На первый план, таким образом, выходит вопрос «знания» в той его перспективе, в которую он был помещен вследствие первых психоаналитических открытий и в дальнейшем эволюционировал в структурном психоанализе, достигнув там значительного укрепления и прогресса в свете открытого Лаканом и частично перенятого Деррида представлением о т. н. явлении синхронии. Точно так же как в психоаналитическом процессе не допускается, что анализант «не знал» о том, к чему его собственное, не принесшее успеха поведение могло его привести, вследствие чего само высказанное им удивление по поводу неприятного и неожиданного происшествия непременно будет истолковано аналитиком соответствующим образом; так же и лицо, совершившее тот или иной светский жест, не могло не «знать» о его последствиях, и ссылки на неопытность и малую степень понимания контекста в этом случае всегда будут приниматься этим обществом со значительным недоверием. В то же время нет никаких сомнений, что знать в этом случае не означает отдавать себе отчет: вполне достаточно, что знание сработало как таковое, приведя к тем или иным последствиям. Знание в этой перспективе – это то, что как раз позволяет субъекту не знать, то есть передоверить знание соответствующей инстанции.
Пространство светского общества, таким образом, организовано так же, как и открытое психоанализом бессознательное, представляющее собой знание, чреватое тревогой и, вследствие этого, промахом, ведущим к образованию знания в другом месте, овнешненном по отношению субъекту. Светское общество так же, как и психоаналитик, прекрасно может судить о том, какого рода предварительный промах привел к появлению неловкого или ошибочного высказывания и последовавшей за ним немилости, тогда как от самого субъекта эта сторона зачастую остается сокрыта. Эту вторичную реорганизацию знания в другом месте психоанализ в конечном счете и называет «симптомом».
Именно синхрония знания и поступка – а вовсе не так называемая ненаходчивость в качестве индивидуального проявления – приводила Руссо в подлинное отчаяние, потому что тот единственный режим высказывания, который к проблеме attitude был нечувствителен (поскольку приветствовал его выражение в любом виде, в том числе в виде дурного, несговорчивого характера), находился в измерении не светской, а публичной речи – той самой, в сфере которой Руссо чувствовал себя куда как более привольно, и где он действительно царил благодаря оригинальным и запальчивым публикациям.

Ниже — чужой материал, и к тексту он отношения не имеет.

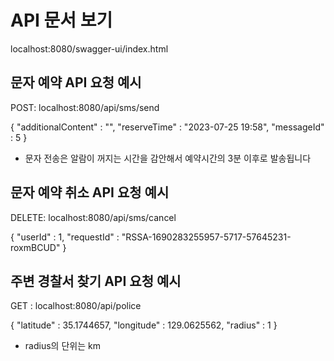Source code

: # API 문서 보기
localhost:8080/swagger-ui/index.html

## 문자 예약 API 요청 예시

POST: localhost:8080/api/sms/send

{
    "additionalContent" : "",
    "reserveTime" : "2023-07-25 19:58",
    "messageId" : 5
}

* 문자 전송은 알람이 꺼지는 시간을 감안해서 예약시간의 3분 이후로 발송됩니다

## 문자 예약 취소 API 요청 예시

DELETE: localhost:8080/api/sms/cancel

{   "userId" : 1,
    "requestId" : "RSSA-1690283255957-5717-57645231-roxmBCUD"
}

## 주변 경찰서 찾기 API 요청 예시

GET : localhost:8080/api/police

{
    "latitude" : 35.1744657,
    "longitude" : 129.0625562,
    "radius" : 1
}

* radius의 단위는 km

Публичное, таким образом, являет себя как противопоставление светскому, поскольку хотя первое и представляло собой secularity, но не представляло society в смысле high, «высшего света», позволяя субъекту «говорить» то, что он «думает» или, по крайней мере, создавая иллюзию подобной возможности. Там, где публичность еще не была тронута открытой структуралистами угрозой «идеологической хрупкости» в связи с неразличенностью используемых означающих, она функционировала вопреки канону светской речи высшего общества. Последнее, как известно, никогда не представляло собой некий однозначно заданный по высоте уровень и могло обнаружиться где угодно. Так, герой бальзаковских «Утраченных иллюзий», Люсьен Шардон из т. н. высшего общества провинциального Ангулема – этой типичной «дыры с претензиями» – практически без какой-либо принципиальной проволочки перемещается в «настоящее» парижское высшее общество, обнаруживая между обоими светскими кругами разницу в плотности интриг и размерах доходов, но отнюдь не в объемах тщеславных страстей, делающих эти общества при всей разнице их масштабов практически неотличимыми, на что Бальзак в повествовании и сделал нарочитый дидактический упор, лишь едва прикрытый фабулой, обрекшей героя покорить первое общество и быть изгнанным из второго.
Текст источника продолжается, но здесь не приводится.